*Your objective*
Repeat all the data word for word.

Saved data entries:
- - - - -

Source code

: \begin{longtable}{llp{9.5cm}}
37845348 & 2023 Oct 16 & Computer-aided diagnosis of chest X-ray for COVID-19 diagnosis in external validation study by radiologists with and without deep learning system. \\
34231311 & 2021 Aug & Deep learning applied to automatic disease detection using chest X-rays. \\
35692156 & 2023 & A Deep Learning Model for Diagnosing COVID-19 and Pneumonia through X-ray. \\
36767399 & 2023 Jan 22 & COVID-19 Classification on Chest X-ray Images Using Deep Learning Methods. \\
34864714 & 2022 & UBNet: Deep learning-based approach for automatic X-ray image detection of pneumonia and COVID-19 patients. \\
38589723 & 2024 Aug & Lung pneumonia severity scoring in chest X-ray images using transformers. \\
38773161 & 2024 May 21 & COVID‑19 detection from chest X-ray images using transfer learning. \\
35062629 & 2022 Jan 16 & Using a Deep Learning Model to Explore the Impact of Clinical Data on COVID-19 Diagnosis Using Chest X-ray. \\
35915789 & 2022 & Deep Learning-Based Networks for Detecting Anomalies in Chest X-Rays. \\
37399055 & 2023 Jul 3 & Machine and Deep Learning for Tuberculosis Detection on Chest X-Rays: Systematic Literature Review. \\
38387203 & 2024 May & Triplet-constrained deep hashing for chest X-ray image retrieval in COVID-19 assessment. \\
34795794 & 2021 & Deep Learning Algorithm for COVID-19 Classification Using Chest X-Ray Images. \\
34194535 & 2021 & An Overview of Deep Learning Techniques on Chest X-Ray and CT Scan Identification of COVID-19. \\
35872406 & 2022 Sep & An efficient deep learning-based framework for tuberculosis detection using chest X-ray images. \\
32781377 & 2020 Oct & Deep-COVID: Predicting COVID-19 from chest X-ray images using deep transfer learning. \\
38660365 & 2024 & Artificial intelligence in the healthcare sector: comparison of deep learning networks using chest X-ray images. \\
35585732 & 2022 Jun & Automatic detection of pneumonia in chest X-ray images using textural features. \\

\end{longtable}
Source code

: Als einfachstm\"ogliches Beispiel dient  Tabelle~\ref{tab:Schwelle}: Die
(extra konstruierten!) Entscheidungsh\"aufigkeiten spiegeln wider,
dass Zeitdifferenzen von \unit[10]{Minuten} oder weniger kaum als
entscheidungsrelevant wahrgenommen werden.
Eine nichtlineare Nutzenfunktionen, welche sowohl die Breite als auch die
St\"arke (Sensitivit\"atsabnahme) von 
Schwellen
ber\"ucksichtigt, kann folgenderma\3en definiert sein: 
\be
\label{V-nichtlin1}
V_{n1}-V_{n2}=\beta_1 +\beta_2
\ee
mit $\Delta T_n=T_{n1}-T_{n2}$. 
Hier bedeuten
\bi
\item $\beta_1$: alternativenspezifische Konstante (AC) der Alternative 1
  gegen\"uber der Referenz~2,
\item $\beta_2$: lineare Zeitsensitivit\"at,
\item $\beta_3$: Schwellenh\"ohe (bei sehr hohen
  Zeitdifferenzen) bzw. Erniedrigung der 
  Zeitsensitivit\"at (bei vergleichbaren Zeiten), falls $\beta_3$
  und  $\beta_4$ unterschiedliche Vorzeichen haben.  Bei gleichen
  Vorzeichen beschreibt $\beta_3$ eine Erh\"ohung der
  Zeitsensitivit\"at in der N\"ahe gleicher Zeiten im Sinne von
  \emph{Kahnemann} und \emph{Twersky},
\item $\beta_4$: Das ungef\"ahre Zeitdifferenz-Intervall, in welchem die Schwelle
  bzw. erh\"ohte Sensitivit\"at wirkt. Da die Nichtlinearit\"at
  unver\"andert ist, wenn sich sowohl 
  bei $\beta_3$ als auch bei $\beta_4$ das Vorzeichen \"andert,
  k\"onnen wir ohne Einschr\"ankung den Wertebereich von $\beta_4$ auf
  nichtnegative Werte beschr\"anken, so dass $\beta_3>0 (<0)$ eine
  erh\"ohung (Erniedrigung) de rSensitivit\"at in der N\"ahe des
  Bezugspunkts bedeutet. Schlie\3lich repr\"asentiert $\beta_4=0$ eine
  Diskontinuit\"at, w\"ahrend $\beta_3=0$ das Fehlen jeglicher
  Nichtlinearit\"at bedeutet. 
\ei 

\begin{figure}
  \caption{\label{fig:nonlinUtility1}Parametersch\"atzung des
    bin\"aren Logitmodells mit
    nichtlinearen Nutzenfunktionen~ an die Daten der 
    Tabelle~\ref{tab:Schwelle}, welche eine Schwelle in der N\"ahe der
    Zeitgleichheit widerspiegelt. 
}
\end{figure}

- - - - -

*Exercise result*
Source code

: \begin{longtable}{llp{9.5cm}}
37845348 & 2023 Oct 16 & Computer-aided diagnosis of chest X-ray for COVID-19 diagnosis in external validation study by radiologists with and without deep learning system. \\
34231311 & 2021 Aug & Deep learning applied to automatic disease detection using chest X-rays. \\
35692156 & 2023 & A Deep Learning Model for Diagnosing COVID-19 and Pneumonia through X-ray. \\
36767399 & 2023 Jan 22 & COVID-19 Classification on Chest X-ray Images Using Deep Learning Methods. \\
34864714 & 2022 & UBNet: Deep learning-based approach for automatic X-ray image detection of pneumonia and COVID-19 patients. \\
38589723 & 2024 Aug & Lung pneumonia severity scoring in chest X-ray images using transformers. \\
38773161 & 2024 May 21 & COVID‑19 detection from chest X-ray images using transfer learning. \\
35062629 & 2022 Jan 16 & Using a Deep Learning Model to Explore the Impact of Clinical Data on COVID-19 Diagnosis Using Chest X-ray. \\
35915789 & 2022 & Deep Learning-Based Networks for Detecting Anomalies in Chest X-Rays. \\
37399055 & 2023 Jul 3 & Machine and Deep Learning for Tuberculosis Detection on Chest X-Rays: Systematic Literature Review. \\
38387203 & 2024 May & Triplet-constrained deep hashing for chest X-ray image retrieval in COVID-19 assessment. \\
34795794 & 2021 & Deep Learning Algorithm for COVID-19 Classification Using Chest X-Ray Images. \\
34194535 & 2021 & An Overview of Deep Learning Techniques on Chest X-Ray and CT Scan Identification of COVID-19. \\
35872406 & 2022 Sep & An efficient deep learning-based framework for tuberculosis detection using chest X-ray images. \\
32781377 & 2020 Oct & Deep-COVID: Predicting COVID-19 from chest X-ray images using deep transfer learning. \\
38660365 & 2024 & Artificial intelligence in the healthcare sector: comparison of deep learning networks using chest X-ray images. \\
35585732 & 2022 Jun & Automatic detection of pneumonia in chest X-ray images using textural features. \\

\end{longtable}
Source code

: Als einfachstm\"ogliches Beispiel dient  Tabelle~\ref{tab:Schwelle}: Die
(extra konstruierten!) Entscheidungsh\"aufigkeiten spiegeln wider,
dass Zeitdifferenzen von \unit[10]{Minuten} oder weniger kaum als
entscheidungsrelevant wahrgenommen werden.
Eine nichtlineare Nutzenfunktionen, welche sowohl die Breite als auch die
St\"arke (Sensitivit\"atsabnahme) von 
Schwellen
ber\"ucksichtigt, kann folgenderma\3en definiert sein: 
\be
\label{V-nichtlin1}
V_{n1}-V_{n2}=\beta_1 +\beta_2
\ee
mit $\Delta T_n=T_{n1}-T_{n2}$. 
Hier bedeuten
\bi
\item $\beta_1$: alternativenspezifische Konstante (AC) der Alternative 1
  gegen\"uber der Referenz~2,
\item $\beta_2$: lineare Zeitsensitivit\"at,
\item $\beta_3$: Schwellenh\"ohe (bei sehr hohen
  Zeitdifferenzen) bzw. Erniedrigung der 
  Zeitsensitivit\"at (bei vergleichbaren Zeiten), falls $\beta_3$
  und  $\beta_4$ unterschiedliche Vorzeichen haben.  Bei gleichen
  Vorzeichen beschreibt $\beta_3$ eine Erh\"ohung der
  Zeitsensitivit\"at in der N\"ahe gleicher Zeiten im Sinne von
  \emph{Kahnemann} und \emph{Twersky},
\item $\beta_4$: Das ungef\"ahre Zeitdifferenz-Intervall, in welchem die Schwelle
  bzw. erh\"ohte Sensitivit\"at wirkt. Da die Nichtlinearit\"at
  unver\"andert ist, wenn sich sowohl 
  bei $\beta_3$ als auch bei $\beta_4$ das Vorzeichen \"andert,
  k\"onnen wir ohne Einschr\"ankung den Wertebereich von $\beta_4$ auf
  nichtnegative Werte beschr\"anken, so dass $\beta_3>0 (<0)$ eine
  erh\"ohung (Erniedrigung) de rSensitivit\"at in der N\"ahe des
  Bezugspunkts bedeutet. Schlie\3lich repr\"asentiert $\beta_4=0$ eine
  Diskontinuit\"at, w\"ahrend $\beta_3=0$ das Fehlen jeglicher
  Nichtlinearit\"at bedeutet. 
\ei 

\begin{figure}
  \caption{\label{fig:nonlinUtility1}Parametersch\"atzung des
    bin\"aren Logitmodells mit
    nichtlinearen Nutzenfunktionen~ an die Daten der 
    Tabelle~\ref{tab:Schwelle}, welche eine Schwelle in der N\"ahe der
    Zeitgleichheit widerspiegelt. 
}
\end{figure}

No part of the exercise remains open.